* **WHAT NEEDS TO BE DONE**: With the pictures left out, restate every entry word for word.

(Source texts of formatted documents)
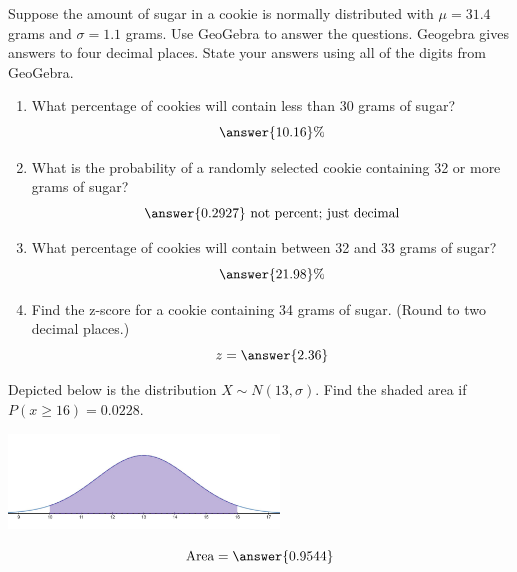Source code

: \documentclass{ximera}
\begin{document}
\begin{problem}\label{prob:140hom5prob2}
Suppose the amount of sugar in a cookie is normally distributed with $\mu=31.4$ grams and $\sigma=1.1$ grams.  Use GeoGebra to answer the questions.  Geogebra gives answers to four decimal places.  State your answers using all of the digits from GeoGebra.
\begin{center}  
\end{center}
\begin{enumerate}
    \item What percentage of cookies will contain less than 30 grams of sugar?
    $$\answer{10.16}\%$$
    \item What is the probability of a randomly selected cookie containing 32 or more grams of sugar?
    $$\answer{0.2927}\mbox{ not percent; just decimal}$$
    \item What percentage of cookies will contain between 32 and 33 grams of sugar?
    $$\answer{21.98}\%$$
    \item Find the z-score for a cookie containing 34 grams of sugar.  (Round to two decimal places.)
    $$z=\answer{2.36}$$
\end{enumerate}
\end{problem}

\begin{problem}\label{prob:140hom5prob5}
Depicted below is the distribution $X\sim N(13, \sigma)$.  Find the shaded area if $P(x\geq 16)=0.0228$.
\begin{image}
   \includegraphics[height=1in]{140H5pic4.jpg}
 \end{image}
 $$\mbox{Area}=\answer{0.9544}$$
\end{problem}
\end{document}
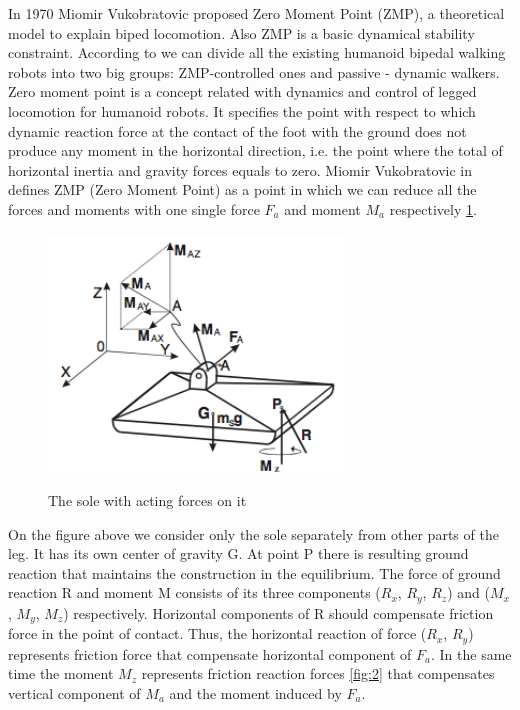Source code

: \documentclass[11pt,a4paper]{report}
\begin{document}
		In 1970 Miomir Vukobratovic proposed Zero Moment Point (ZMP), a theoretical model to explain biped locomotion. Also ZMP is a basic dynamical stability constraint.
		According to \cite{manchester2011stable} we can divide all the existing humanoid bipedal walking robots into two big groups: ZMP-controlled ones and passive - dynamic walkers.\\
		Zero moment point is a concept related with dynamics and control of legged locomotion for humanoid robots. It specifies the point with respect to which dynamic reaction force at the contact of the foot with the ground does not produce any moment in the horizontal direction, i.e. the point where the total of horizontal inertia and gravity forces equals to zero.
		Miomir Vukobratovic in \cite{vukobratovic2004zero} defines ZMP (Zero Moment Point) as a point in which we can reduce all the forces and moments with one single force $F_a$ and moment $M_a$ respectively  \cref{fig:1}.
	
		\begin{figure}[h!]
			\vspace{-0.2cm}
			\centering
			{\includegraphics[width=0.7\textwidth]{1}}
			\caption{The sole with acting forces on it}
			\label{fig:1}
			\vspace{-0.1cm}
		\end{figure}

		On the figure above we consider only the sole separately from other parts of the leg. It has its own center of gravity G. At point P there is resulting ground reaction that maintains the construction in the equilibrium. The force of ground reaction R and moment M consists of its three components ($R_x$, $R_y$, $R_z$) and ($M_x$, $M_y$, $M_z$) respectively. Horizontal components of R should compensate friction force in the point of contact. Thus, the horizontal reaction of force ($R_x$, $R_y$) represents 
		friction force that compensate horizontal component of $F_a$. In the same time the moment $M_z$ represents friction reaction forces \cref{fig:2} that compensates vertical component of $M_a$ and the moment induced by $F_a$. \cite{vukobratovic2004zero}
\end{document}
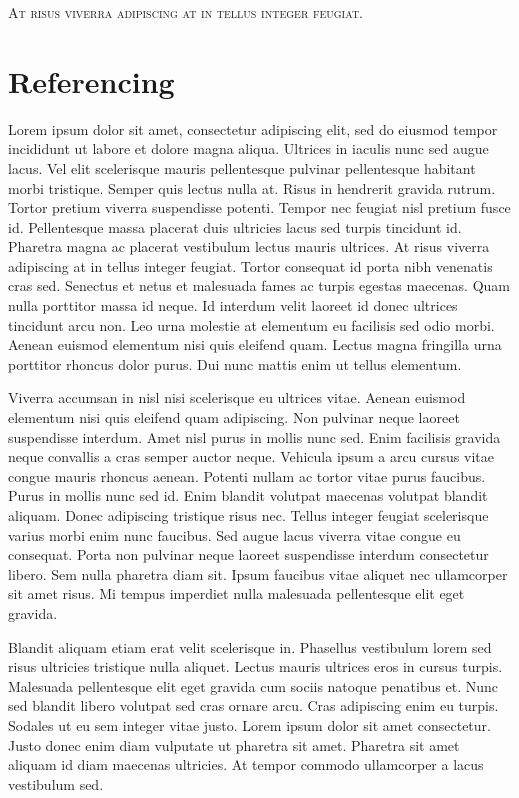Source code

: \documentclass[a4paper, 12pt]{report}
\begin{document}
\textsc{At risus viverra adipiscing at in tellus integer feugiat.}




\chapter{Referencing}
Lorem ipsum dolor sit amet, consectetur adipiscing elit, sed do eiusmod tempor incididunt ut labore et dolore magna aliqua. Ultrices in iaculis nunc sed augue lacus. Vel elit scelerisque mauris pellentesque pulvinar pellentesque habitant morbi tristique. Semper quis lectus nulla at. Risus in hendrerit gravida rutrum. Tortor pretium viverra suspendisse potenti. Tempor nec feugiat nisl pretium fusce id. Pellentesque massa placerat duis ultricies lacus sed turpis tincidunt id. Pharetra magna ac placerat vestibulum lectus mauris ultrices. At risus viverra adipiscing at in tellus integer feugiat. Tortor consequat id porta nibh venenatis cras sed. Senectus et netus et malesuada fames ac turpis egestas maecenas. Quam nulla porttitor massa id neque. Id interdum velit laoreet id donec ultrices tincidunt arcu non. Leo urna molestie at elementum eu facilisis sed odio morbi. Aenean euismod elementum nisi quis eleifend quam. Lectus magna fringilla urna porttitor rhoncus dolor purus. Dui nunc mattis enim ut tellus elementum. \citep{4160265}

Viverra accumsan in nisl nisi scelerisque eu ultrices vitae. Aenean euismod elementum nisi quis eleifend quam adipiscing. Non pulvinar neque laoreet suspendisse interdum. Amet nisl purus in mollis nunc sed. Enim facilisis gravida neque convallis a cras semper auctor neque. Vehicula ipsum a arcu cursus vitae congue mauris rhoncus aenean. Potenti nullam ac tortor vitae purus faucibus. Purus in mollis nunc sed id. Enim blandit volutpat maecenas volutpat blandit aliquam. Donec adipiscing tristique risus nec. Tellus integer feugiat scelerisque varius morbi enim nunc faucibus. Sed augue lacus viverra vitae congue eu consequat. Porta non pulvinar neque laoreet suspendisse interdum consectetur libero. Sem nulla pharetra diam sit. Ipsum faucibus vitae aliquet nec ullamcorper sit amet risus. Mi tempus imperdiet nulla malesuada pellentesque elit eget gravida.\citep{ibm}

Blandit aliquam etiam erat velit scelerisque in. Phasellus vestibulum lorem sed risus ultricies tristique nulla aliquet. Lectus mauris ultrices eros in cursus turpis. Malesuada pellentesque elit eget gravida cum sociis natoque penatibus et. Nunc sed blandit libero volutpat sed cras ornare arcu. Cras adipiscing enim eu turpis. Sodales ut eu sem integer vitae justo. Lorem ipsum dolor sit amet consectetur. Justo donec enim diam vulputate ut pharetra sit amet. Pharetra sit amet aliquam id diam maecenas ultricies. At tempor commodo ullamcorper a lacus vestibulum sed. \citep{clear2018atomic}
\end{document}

* **RESPONSE BOX**:
Source code

: \documentclass{ximera}
\begin{document}
\begin{problem}\label{prob:140hom5prob2}
Suppose the amount of sugar in a cookie is normally distributed with $\mu=31.4$ grams and $\sigma=1.1$ grams.  Use GeoGebra to answer the questions.  Geogebra gives answers to four decimal places.  State your answers using all of the digits from GeoGebra.
\begin{center}  
\end{center}
\begin{enumerate}
    \item What percentage of cookies will contain less than 30 grams of sugar?
    $$\answer{10.16}\%$$
    \item What is the probability of a randomly selected cookie containing 32 or more grams of sugar?
    $$\answer{0.2927}\mbox{ not percent; just decimal}$$
    \item What percentage of cookies will contain between 32 and 33 grams of sugar?
    $$\answer{21.98}\%$$
    \item Find the z-score for a cookie containing 34 grams of sugar.  (Round to two decimal places.)
    $$z=\answer{2.36}$$
\end{enumerate}
\end{problem}

\begin{problem}\label{prob:140hom5prob5}
Depicted below is the distribution $X\sim N(13, \sigma)$.  Find the shaded area if $P(x\geq 16)=0.0228$.
\begin{image}
   \includegraphics[height=1in]{140H5pic4.jpg}
 \end{image}
 $$\mbox{Area}=\answer{0.9544}$$
\end{problem}
\end{document}
Source code

: \documentclass[11pt,a4paper]{report}
\begin{document}
		In 1970 Miomir Vukobratovic proposed Zero Moment Point (ZMP), a theoretical model to explain biped locomotion. Also ZMP is a basic dynamical stability constraint.
		According to \cite{manchester2011stable} we can divide all the existing humanoid bipedal walking robots into two big groups: ZMP-controlled ones and passive - dynamic walkers.\\
		Zero moment point is a concept related with dynamics and control of legged locomotion for humanoid robots. It specifies the point with respect to which dynamic reaction force at the contact of the foot with the ground does not produce any moment in the horizontal direction, i.e. the point where the total of horizontal inertia and gravity forces equals to zero.
		Miomir Vukobratovic in \cite{vukobratovic2004zero} defines ZMP (Zero Moment Point) as a point in which we can reduce all the forces and moments with one single force $F_a$ and moment $M_a$ respectively  \cref{fig:1}.
	
		\begin{figure}[h!]
			\vspace{-0.2cm}
			\centering
			{\includegraphics[width=0.7\textwidth]{1}}
			\caption{The sole with acting forces on it}
			\label{fig:1}
			\vspace{-0.1cm}
		\end{figure}

		On the figure above we consider only the sole separately from other parts of the leg. It has its own center of gravity G. At point P there is resulting ground reaction that maintains the construction in the equilibrium. The force of ground reaction R and moment M consists of its three components ($R_x$, $R_y$, $R_z$) and ($M_x$, $M_y$, $M_z$) respectively. Horizontal components of R should compensate friction force in the point of contact. Thus, the horizontal reaction of force ($R_x$, $R_y$) represents 
		friction force that compensate horizontal component of $F_a$. In the same time the moment $M_z$ represents friction reaction forces \cref{fig:2} that compensates vertical component of $M_a$ and the moment induced by $F_a$. \cite{vukobratovic2004zero}
\end{document}
Source code

: \documentclass[a4paper, 12pt]{report}
\begin{document}
\textsc{At risus viverra adipiscing at in tellus integer feugiat.}




\chapter{Referencing}
Lorem ipsum dolor sit amet, consectetur adipiscing elit, sed do eiusmod tempor incididunt ut labore et dolore magna aliqua. Ultrices in iaculis nunc sed augue lacus. Vel elit scelerisque mauris pellentesque pulvinar pellentesque habitant morbi tristique. Semper quis lectus nulla at. Risus in hendrerit gravida rutrum. Tortor pretium viverra suspendisse potenti. Tempor nec feugiat nisl pretium fusce id. Pellentesque massa placerat duis ultricies lacus sed turpis tincidunt id. Pharetra magna ac placerat vestibulum lectus mauris ultrices. At risus viverra adipiscing at in tellus integer feugiat. Tortor consequat id porta nibh venenatis cras sed. Senectus et netus et malesuada fames ac turpis egestas maecenas. Quam nulla porttitor massa id neque. Id interdum velit laoreet id donec ultrices tincidunt arcu non. Leo urna molestie at elementum eu facilisis sed odio morbi. Aenean euismod elementum nisi quis eleifend quam. Lectus magna fringilla urna porttitor rhoncus dolor purus. Dui nunc mattis enim ut tellus elementum. \citep{4160265}

Viverra accumsan in nisl nisi scelerisque eu ultrices vitae. Aenean euismod elementum nisi quis eleifend quam adipiscing. Non pulvinar neque laoreet suspendisse interdum. Amet nisl purus in mollis nunc sed. Enim facilisis gravida neque convallis a cras semper auctor neque. Vehicula ipsum a arcu cursus vitae congue mauris rhoncus aenean. Potenti nullam ac tortor vitae purus faucibus. Purus in mollis nunc sed id. Enim blandit volutpat maecenas volutpat blandit aliquam. Donec adipiscing tristique risus nec. Tellus integer feugiat scelerisque varius morbi enim nunc faucibus. Sed augue lacus viverra vitae congue eu consequat. Porta non pulvinar neque laoreet suspendisse interdum consectetur libero. Sem nulla pharetra diam sit. Ipsum faucibus vitae aliquet nec ullamcorper sit amet risus. Mi tempus imperdiet nulla malesuada pellentesque elit eget gravida.\citep{ibm}

Blandit aliquam etiam erat velit scelerisque in. Phasellus vestibulum lorem sed risus ultricies tristique nulla aliquet. Lectus mauris ultrices eros in cursus turpis. Malesuada pellentesque elit eget gravida cum sociis natoque penatibus et. Nunc sed blandit libero volutpat sed cras ornare arcu. Cras adipiscing enim eu turpis. Sodales ut eu sem integer vitae justo. Lorem ipsum dolor sit amet consectetur. Justo donec enim diam vulputate ut pharetra sit amet. Pharetra sit amet aliquam id diam maecenas ultricies. At tempor commodo ullamcorper a lacus vestibulum sed. \citep{clear2018atomic}
\end{document}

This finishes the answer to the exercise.